Tracy Province, 44, and Casslyn Welch, 45, who has acknowledged her role in the prison break, faced murder charges and could have faced the death penalty in the 2010 slayings of Gary and Linda Haas.
Province and Welch agreed to plead guilty to charges of carjacking resulting in death, conspiracy, the use of a firearm during a violent crime and other charges.
As part of Province's deal, he agreed to serve at least five consecutive life terms. Welch faces up to life in prison on at least two of the counts, according to prosecutors.
Three relatives of the victims were in court for the hearing, where prosecutors detailed what happened on or about Aug. 2, 2010.
Gary and Linda Haas, both 61, from Tecumseh, Okla., had stopped at a rest stop just inside the New Mexico state line. They were on their way to Colorado for an annual camping trip.
Province and another escaped inmate — Welch's cousin and fiance, John McCluskey — forced themselves into the cab of the Haases' pickup. The inmates were armed with guns and had targeted the couple for their pickup and camping trailer, prosecutors said.
The couple were forced to drive west on Interstate 40 with the two inmates as Welch followed in another vehicle. The Haases were then ordered to pull off onto a two-lane road, stop and enter their trailer.
Prosecutors said Province and Welch waited outside while McCluskey went inside with the couple. Gunshots rang out and the husband and wife were killed.

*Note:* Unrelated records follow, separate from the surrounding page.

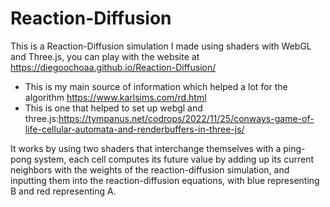 # Reaction-Diffusion
This is a Reaction-Diffusion simulation I made using shaders with WebGL and Three.js, you can play with the website at https://diegoochoaa.github.io/Reaction-Diffusion/

 - This is my main source of information which helped a lot for the algorithm https://www.karlsims.com/rd.html 
 - This is one that helped to set up webgl and three.js:https://tympanus.net/codrops/2022/11/25/conways-game-of-life-cellular-automata-and-renderbuffers-in-three-js/

It works by using two shaders that interchange themselves with a ping-pong system, 
each cell computes its future value by adding up its current neighbors with the weights of the reaction-diffusion simulation, 
and inputting them into the reaction-diffusion equations, with blue representing B and red representing A.



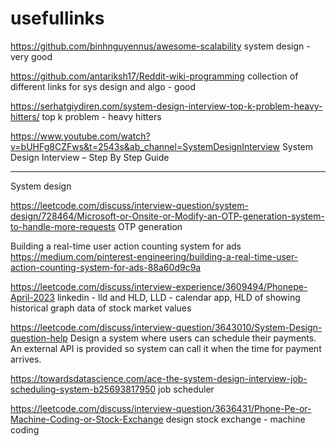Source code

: # usefullinks

https://github.com/binhnguyennus/awesome-scalability
system design - very good

https://github.com/antariksh17/Reddit-wiki-programming collection of different links for sys design and algo - good

https://serhatgiydiren.com/system-design-interview-top-k-problem-heavy-hitters/
top k problem - heavy hitters

https://www.youtube.com/watch?v=bUHFg8CZFws&t=2543s&ab_channel=SystemDesignInterview
 System Design Interview – Step By Step Guide 


------

System design

https://leetcode.com/discuss/interview-question/system-design/728464/Microsoft-or-Onsite-or-Modify-an-OTP-generation-system-to-handle-more-requests
OTP generation

Building a real-time user action counting system for ads
https://medium.com/pinterest-engineering/building-a-real-time-user-action-counting-system-for-ads-88a60d9c9a

https://leetcode.com/discuss/interview-experience/3609494/Phonepe-April-2023
linkedin - lld and HLD, LLD - calendar app, HLD of showing historical graph data of stock market values

https://leetcode.com/discuss/interview-question/3643010/System-Design-question-help
Design a system where users can schedule their payments. An external API is provided so system can call it when the time for payment arrives.

https://towardsdatascience.com/ace-the-system-design-interview-job-scheduling-system-b25693817950
job scheduler

https://leetcode.com/discuss/interview-question/3636431/Phone-Pe-or-Machine-Coding-or-Stock-Exchange
design stock exchange - machine coding
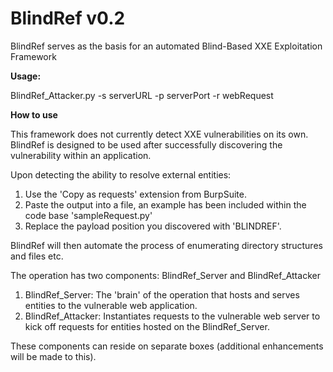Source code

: # BlindRef v0.2 #
BlindRef serves as the basis for an automated Blind-Based XXE Exploitation Framework

**Usage:**

BlindRef_Attacker.py -s serverURL -p serverPort -r webRequest

**How to use**

This framework does not currently detect XXE vulnerabilities on its own. BlindRef is designed to be used after successfully discovering the vulnerability within an application.

Upon detecting the ability to resolve external entities:
1. Use the 'Copy as requests' extension from BurpSuite.
2. Paste the output into a file, an example has been included within the code base 'sampleRequest.py'
3. Replace the payload position you discovered with 'BLINDREF'.

BlindRef will then automate the process of enumerating directory structures and files etc.

The operation has two components: BlindRef_Server and BlindRef_Attacker

1. BlindRef_Server: The 'brain' of the operation that hosts and serves entities to the vulnerable web application.
2. BlindRef_Attacker: Instantiates requests to the vulnerable web server to kick off requests for entities hosted on the BlindRef_Server.

These components can reside on separate boxes (additional enhancements will be made to this).


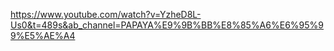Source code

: https://www.youtube.com/watch?v=YzheD8L-Us0&t=489s&ab_channel=PAPAYA%E9%9B%BB%E8%85%A6%E6%95%99%E5%AE%A4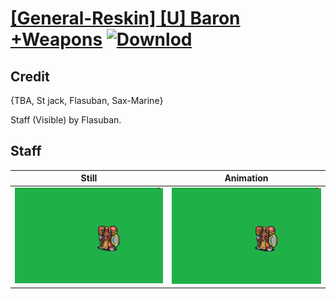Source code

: # [\[General-Reskin\] \[U\] Baron +Weapons](./) [![Downlod](https://img.shields.io/badge/Download--red?style=social&logo=github)](https://minhaskamal.github.io/DownGit/#/home?url=https://github.com/Klokinator/FE-Repo/tree/main/Battle%20Animations%2FInfantry%20-%20Knights%2C%20Generals%2C%20Armors%2F%5BGeneral-Reskin%5D%20%5BU%5D%20Baron%20%2BWeapons%2F7.%20Staff)

## Credit

{TBA, St jack, Flasuban, Sax-Marine}

Staff (Visible) by Flasuban.

## Staff

| Still | Animation |
| :---: | :-------: |
| ![Staff still](./Staff_000.png) | ![Staff animation](./Staff.gif) |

The three then decided to drive the truck and trailer to a remote ranch in eastern New Mexico. There, they burned the trailer with the Haases' bodies inside before driving off with the truck, the couple's money and three of their handguns.
McCluskey remains jailed and is scheduled for trial in March 2013. He could face the death penalty if convicted. That decision will ultimately be made by U.S. Attorney General Eric Holder.
Welch pleaded guilty last year in Arizona to state charges of helping McCluskey, Province and Daniel Renwick flee a medium-security prison near Kingman. The escape sparked a nationwide manhunt.
Welch acknowledged throwing cutting tools onto the prison grounds. The three inmates used the tools to break through a perimeter fence and flee into the desert. Welch had also supplied the men with guns and money, and Renwick with a get-away vehicle.
Renwick was captured a day later after a shootout in western Colorado.
Province, McCluskey and Welch found themselves without transportation. Authorities say they kidnapped two truck drivers at gunpoint and forcing the drivers to take them to Flagstaff.
Following the slayings in New Mexico, Province separated from McCluskey and Welch and was arrested about a week later in Wyoming.
Welch and McCluskey were arrested nearly three weeks later at an Arizona campsite after a U.S. Forest Service employee spotted their beat-up Nissan backed suspiciously into the trees.
Welch, Province and Renwick have resolved the Arizona charges related to the escape. McCluskey is appealing his convictions on the state charges.
Renwick pleaded guilty to two counts of first-degree attempted murder in the shootout and was sentenced to 60 years behind bars.
The escape had cast a critical spotlight on Arizona's prison system. A report revealed a series of security breakdowns at the prison operated by Management and Training Corp., including alarms that went off so often that prison personnel just ignored them. The prison warden and a security official resigned.